GOAL OF THE EXERCISE:
Lines of the listing that contain "donvimetric" need to be copied.

● ● ● ●

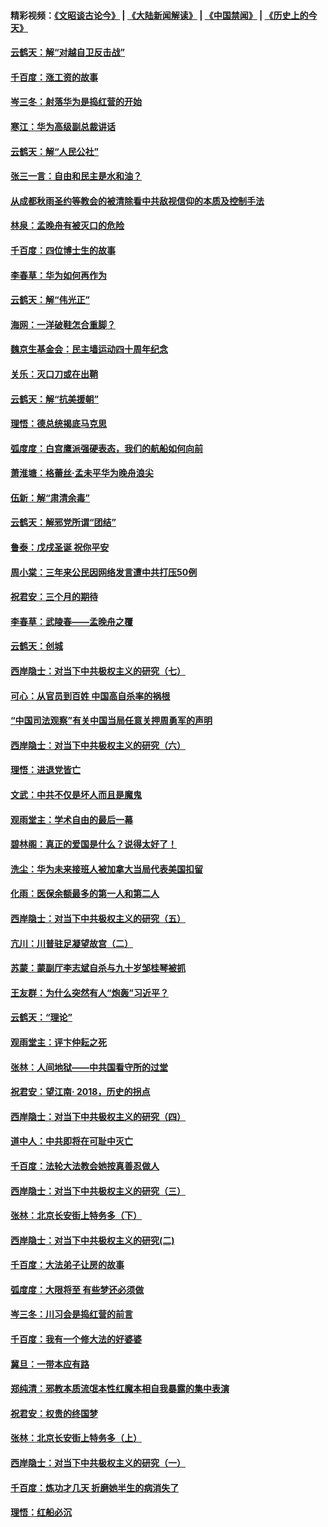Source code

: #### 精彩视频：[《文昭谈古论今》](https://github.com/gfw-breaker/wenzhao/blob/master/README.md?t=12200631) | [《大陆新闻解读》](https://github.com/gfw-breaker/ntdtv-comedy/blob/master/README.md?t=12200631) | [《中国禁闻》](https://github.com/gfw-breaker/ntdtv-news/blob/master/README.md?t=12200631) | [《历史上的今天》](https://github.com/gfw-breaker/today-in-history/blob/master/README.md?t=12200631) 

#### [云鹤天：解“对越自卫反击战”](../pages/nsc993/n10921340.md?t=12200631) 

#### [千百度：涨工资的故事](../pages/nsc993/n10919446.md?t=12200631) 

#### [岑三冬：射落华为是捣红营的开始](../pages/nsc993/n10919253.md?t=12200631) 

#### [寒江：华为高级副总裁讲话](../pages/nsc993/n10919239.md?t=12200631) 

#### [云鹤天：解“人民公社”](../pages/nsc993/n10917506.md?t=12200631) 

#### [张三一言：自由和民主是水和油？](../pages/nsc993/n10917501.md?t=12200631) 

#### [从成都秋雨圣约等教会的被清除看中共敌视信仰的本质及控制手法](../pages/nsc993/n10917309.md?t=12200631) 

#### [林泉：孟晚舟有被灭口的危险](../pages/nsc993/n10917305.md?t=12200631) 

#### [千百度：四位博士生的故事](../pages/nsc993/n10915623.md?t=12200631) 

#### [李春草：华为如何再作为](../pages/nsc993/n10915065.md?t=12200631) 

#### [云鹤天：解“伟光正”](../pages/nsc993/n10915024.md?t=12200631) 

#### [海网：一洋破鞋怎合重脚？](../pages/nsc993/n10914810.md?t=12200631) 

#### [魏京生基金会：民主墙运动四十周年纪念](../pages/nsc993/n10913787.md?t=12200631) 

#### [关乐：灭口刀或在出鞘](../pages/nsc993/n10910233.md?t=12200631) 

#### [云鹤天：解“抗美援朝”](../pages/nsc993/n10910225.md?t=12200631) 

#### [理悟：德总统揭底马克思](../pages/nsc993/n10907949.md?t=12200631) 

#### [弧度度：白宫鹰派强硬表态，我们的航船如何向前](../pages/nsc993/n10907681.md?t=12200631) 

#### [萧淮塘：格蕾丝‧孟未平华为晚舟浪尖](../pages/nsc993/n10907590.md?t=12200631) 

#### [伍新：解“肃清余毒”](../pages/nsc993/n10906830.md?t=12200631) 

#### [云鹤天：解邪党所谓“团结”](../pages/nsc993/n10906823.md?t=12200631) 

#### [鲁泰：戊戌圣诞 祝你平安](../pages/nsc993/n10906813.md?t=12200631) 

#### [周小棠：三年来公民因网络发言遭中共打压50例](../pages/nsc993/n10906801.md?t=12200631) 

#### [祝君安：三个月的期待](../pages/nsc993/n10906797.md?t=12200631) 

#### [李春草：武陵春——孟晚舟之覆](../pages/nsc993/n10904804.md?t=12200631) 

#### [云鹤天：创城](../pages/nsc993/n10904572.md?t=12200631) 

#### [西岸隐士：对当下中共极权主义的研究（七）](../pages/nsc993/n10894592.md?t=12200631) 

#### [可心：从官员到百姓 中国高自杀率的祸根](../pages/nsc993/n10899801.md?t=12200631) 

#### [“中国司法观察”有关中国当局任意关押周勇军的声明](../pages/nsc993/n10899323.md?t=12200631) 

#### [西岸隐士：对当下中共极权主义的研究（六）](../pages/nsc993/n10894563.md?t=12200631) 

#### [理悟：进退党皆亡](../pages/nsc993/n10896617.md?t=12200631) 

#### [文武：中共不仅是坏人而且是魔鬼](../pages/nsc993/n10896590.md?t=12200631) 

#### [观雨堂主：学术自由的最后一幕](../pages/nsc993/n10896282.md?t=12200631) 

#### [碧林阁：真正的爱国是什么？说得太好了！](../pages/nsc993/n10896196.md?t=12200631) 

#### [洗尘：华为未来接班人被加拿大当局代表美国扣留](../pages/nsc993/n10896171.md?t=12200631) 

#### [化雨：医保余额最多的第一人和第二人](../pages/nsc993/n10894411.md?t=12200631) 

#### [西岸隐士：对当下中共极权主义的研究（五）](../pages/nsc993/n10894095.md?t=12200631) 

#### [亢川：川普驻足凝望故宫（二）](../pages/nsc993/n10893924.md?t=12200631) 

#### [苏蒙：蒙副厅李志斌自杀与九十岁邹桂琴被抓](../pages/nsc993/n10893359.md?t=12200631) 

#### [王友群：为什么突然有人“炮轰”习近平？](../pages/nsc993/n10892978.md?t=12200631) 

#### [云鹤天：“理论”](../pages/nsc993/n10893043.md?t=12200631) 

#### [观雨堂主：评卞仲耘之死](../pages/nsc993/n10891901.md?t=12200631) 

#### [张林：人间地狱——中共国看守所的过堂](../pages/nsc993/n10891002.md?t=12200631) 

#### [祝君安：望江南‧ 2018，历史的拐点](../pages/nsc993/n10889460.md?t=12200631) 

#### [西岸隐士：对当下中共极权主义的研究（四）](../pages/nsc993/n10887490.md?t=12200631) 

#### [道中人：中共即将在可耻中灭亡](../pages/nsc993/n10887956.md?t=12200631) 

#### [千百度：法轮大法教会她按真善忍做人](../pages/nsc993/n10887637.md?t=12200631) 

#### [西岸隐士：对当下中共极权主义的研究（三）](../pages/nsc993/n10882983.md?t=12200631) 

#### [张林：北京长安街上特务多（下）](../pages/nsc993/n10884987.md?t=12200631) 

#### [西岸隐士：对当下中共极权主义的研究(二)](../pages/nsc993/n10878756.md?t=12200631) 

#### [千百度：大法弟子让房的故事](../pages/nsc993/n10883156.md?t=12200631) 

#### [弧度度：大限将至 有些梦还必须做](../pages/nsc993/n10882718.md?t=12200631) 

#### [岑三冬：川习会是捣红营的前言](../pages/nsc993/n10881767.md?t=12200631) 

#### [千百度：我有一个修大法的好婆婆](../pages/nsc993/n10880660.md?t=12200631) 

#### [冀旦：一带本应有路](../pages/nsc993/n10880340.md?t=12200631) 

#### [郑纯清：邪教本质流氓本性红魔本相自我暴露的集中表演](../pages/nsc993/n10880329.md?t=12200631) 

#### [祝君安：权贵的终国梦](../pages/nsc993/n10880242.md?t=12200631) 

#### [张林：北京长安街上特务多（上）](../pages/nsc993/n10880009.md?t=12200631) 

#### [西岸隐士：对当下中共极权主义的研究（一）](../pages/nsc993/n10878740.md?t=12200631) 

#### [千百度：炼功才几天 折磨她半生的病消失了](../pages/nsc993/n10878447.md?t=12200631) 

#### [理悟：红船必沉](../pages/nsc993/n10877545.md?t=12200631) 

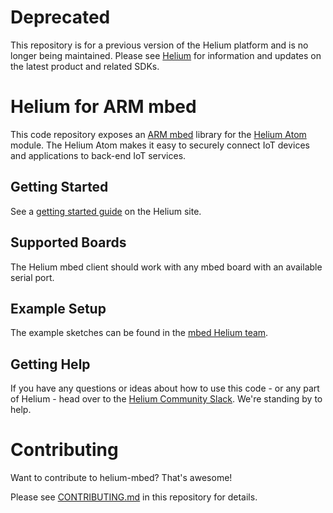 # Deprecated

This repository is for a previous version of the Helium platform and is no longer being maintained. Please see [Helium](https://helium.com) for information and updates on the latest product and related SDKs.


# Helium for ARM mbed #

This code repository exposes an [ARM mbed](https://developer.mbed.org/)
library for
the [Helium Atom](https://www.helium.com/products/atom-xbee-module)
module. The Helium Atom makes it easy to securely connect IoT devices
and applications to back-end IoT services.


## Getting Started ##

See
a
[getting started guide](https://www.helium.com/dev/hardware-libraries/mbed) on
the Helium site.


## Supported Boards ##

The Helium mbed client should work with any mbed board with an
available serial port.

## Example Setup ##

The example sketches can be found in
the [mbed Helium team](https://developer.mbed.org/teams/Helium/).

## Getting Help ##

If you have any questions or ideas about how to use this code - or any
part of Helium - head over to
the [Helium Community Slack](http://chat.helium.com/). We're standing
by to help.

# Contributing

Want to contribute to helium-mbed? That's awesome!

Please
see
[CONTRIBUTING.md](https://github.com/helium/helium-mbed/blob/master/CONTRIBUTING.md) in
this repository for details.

● ● ● ●

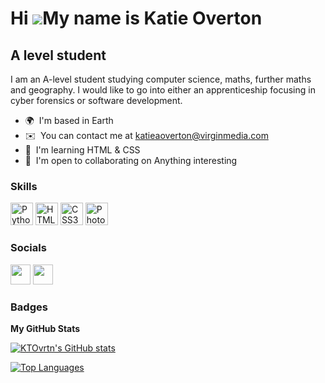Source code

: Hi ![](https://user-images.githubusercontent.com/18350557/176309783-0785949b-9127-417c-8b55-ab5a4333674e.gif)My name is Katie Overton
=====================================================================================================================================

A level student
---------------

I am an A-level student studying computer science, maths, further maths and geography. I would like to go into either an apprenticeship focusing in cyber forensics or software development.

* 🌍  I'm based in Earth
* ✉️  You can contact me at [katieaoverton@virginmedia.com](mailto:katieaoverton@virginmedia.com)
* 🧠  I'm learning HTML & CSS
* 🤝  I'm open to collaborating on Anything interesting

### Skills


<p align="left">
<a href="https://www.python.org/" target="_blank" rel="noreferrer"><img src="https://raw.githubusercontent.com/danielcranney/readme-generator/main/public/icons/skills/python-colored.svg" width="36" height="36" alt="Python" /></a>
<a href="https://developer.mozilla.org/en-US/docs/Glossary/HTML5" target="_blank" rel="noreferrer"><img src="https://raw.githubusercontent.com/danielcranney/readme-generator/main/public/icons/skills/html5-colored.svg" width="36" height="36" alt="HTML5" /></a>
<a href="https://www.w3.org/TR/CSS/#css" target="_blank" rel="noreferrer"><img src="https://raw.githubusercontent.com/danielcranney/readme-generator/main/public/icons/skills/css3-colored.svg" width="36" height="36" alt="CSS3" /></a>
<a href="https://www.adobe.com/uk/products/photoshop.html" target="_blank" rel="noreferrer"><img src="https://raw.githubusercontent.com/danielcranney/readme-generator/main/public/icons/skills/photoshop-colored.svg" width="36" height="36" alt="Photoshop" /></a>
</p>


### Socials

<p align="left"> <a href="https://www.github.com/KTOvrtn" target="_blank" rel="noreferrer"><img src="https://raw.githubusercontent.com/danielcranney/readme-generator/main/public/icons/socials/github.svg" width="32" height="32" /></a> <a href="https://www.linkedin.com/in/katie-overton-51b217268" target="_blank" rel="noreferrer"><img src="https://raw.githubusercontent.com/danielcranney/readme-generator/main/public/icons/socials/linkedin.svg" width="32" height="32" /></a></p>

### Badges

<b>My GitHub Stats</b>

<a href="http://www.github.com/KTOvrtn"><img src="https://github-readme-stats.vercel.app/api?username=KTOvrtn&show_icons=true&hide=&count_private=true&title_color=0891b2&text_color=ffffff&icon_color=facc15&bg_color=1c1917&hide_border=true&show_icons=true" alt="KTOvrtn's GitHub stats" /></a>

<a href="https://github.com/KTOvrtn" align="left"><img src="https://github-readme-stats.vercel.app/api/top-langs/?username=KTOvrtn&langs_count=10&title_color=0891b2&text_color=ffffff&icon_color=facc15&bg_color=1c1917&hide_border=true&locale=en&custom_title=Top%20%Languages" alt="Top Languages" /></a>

● ● ● ●

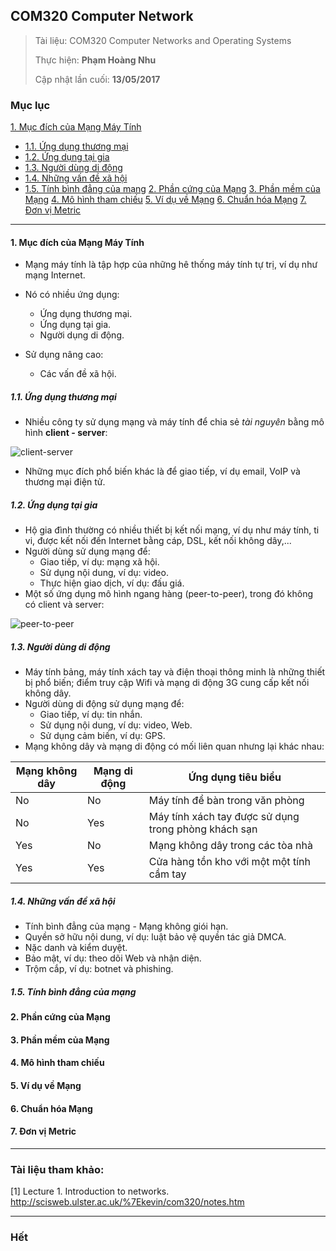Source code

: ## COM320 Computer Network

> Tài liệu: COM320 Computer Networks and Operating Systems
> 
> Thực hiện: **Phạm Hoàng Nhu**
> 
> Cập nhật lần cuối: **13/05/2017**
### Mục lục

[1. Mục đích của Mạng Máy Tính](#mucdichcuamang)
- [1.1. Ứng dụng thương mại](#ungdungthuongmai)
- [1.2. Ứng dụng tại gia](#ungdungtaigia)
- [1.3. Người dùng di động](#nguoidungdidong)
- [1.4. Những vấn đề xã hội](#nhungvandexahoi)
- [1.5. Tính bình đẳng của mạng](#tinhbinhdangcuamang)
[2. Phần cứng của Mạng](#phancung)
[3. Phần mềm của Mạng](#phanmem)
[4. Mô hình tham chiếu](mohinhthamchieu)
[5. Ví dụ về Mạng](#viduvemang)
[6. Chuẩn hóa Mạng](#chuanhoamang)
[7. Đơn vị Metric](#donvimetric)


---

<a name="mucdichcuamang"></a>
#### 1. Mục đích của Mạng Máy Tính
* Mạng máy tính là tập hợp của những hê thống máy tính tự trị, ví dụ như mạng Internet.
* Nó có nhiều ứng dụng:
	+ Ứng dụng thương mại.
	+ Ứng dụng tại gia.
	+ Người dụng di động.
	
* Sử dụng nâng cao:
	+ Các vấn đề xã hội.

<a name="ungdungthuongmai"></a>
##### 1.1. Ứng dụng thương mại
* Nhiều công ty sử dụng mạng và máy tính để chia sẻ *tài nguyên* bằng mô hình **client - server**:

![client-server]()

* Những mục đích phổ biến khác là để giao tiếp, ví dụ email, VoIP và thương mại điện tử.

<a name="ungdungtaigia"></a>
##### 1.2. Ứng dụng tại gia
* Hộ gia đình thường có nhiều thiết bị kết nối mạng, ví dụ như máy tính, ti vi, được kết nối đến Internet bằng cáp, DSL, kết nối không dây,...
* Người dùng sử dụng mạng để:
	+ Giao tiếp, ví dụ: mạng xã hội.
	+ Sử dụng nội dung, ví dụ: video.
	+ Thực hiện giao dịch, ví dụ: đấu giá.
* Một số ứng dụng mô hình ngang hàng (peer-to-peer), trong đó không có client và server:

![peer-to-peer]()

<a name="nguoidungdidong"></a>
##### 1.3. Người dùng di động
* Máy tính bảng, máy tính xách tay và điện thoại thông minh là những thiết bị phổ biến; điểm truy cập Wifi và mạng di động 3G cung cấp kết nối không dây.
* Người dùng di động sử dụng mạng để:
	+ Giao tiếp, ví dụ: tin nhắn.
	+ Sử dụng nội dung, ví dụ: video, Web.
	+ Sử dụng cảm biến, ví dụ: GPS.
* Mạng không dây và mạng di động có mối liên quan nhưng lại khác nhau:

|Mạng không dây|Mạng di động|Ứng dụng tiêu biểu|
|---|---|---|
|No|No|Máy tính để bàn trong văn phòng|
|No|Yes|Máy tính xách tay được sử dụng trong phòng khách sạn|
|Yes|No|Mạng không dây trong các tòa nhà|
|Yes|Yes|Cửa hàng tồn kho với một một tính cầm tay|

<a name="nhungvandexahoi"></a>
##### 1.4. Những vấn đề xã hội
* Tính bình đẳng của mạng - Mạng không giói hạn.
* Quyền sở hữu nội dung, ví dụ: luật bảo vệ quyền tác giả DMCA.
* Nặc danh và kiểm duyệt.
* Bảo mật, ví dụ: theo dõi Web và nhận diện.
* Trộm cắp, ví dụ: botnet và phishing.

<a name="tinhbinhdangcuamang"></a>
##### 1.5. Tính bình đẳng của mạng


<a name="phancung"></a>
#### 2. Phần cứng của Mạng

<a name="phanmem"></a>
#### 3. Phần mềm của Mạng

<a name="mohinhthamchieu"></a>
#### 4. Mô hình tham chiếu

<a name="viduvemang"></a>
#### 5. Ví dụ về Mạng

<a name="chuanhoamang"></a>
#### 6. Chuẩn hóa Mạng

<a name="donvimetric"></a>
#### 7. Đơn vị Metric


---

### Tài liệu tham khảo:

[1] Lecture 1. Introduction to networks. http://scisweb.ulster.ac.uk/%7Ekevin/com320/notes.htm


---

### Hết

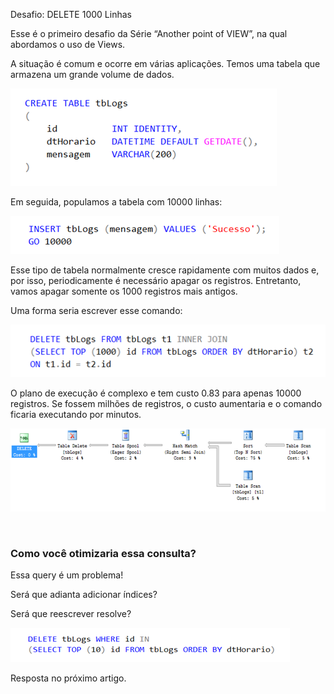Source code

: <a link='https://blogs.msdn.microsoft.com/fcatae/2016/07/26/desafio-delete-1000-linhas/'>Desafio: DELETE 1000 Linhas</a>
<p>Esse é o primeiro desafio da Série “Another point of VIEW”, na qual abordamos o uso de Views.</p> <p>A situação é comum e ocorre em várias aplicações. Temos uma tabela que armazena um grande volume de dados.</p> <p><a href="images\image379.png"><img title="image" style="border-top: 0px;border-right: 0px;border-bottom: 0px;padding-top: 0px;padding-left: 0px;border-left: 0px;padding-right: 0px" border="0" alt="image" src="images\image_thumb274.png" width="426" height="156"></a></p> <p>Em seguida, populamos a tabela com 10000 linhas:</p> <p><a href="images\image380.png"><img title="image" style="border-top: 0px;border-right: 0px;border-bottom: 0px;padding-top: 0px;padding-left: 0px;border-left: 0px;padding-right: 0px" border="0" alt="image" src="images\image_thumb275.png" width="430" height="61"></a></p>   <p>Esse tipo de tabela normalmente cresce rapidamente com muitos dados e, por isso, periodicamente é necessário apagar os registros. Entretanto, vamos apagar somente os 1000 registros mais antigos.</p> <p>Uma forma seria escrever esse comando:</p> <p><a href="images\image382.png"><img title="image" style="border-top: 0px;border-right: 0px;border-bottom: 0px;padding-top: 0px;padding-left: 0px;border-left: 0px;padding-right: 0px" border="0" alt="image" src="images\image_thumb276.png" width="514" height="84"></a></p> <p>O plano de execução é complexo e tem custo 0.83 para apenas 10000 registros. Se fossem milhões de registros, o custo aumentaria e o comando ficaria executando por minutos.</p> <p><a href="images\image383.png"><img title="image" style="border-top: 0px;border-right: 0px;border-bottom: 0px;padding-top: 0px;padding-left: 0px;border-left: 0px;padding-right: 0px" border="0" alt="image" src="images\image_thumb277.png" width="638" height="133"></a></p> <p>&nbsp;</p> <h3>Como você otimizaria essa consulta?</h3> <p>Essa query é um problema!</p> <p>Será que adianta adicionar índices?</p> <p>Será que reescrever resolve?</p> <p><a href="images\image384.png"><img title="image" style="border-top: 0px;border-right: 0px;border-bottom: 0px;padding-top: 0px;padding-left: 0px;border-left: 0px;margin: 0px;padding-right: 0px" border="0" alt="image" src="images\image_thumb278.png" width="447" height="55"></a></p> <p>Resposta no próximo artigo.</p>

● ● ● ●

EXERCISE ANSWER:
[7. Đơn vị Metric](#donvimetric)
<a name="donvimetric"></a>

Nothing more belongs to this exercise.